> **Task requirements**
Say how many lines in the records hold "如果上面". Nothing but the number should be given.

[Collected data]

◆ ◆ ◆

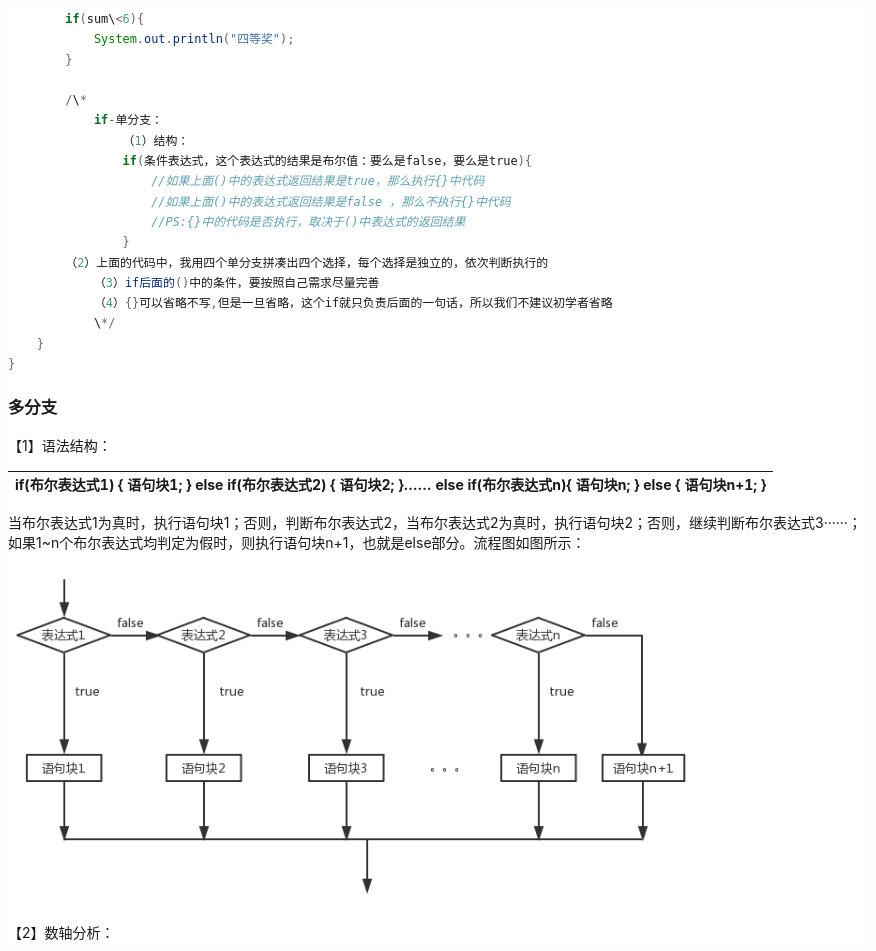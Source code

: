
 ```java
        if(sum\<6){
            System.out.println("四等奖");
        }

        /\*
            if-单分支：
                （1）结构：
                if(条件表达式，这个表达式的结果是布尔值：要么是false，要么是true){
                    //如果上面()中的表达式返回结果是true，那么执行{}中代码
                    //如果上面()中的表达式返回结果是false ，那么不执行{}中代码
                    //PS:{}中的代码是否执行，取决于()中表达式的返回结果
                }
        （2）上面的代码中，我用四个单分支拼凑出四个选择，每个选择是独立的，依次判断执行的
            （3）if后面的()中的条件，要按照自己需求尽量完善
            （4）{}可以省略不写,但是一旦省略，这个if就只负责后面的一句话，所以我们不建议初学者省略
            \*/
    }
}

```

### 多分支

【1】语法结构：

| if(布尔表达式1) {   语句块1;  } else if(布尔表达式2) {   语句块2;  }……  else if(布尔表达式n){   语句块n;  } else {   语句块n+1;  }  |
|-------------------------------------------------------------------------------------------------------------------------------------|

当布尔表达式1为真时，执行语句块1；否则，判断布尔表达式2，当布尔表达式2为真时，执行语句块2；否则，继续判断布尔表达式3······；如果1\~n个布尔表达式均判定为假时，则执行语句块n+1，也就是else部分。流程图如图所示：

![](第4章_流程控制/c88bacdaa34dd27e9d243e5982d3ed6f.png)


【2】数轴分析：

◆ ◆ ◆

> **The completed task**
2